(TASK TO COMPLETE)
Note how many lines in the entries below contain the string "Access", and answer with that number and no other text.

(RECORDED DATA)

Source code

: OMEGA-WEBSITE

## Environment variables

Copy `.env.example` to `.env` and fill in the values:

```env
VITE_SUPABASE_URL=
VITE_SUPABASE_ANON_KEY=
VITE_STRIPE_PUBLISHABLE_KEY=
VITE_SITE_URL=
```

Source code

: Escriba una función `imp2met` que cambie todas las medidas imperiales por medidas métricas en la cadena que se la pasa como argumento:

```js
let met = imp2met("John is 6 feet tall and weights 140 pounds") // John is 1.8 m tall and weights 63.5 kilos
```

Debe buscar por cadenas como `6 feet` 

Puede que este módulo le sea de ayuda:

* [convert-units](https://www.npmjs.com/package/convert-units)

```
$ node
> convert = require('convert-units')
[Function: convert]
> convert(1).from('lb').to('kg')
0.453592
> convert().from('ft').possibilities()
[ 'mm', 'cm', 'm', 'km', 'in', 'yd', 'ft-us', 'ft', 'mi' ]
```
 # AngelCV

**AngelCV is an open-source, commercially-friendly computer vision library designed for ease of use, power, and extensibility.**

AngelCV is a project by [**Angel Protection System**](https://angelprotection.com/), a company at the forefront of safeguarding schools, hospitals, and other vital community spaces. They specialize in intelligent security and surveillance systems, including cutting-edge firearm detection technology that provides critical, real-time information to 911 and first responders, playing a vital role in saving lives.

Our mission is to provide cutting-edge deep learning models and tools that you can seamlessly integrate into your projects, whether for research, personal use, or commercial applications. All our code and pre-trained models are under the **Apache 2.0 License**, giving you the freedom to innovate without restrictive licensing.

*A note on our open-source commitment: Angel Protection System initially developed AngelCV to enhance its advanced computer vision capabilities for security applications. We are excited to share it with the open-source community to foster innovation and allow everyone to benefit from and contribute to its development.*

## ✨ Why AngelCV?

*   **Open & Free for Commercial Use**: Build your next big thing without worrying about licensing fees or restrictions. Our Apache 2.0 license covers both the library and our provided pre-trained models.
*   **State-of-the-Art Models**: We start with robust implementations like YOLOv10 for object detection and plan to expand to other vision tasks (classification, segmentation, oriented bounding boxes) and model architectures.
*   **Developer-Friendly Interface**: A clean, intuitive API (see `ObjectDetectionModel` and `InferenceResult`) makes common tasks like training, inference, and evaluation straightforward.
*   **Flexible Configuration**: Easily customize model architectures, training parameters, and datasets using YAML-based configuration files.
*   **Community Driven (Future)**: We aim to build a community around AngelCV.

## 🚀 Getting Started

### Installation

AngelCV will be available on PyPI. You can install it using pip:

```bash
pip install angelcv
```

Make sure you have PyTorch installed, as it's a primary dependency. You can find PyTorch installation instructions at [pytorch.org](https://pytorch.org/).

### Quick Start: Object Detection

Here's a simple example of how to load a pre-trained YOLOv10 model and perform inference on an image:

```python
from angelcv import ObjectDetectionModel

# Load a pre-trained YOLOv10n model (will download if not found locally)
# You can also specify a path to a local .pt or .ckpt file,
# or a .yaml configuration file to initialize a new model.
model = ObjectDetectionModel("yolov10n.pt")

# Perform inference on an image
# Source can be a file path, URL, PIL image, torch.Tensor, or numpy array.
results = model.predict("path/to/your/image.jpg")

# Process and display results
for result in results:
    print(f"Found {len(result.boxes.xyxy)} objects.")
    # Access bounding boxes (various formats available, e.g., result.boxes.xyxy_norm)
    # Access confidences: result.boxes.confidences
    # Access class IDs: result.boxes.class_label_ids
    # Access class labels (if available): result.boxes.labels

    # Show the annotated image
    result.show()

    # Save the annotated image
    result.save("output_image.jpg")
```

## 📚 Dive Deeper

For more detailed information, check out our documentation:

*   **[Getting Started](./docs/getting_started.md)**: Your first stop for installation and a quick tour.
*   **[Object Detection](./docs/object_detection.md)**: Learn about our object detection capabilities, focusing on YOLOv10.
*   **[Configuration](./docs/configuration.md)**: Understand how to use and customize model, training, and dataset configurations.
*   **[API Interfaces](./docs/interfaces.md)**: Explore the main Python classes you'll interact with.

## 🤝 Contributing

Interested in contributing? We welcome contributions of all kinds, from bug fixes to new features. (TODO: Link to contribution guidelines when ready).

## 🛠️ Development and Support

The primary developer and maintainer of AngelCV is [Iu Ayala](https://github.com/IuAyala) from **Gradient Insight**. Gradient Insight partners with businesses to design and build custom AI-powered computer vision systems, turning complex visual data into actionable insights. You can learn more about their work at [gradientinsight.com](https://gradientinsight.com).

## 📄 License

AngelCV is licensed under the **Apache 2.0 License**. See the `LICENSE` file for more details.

(FINISHED EXERCISE)
4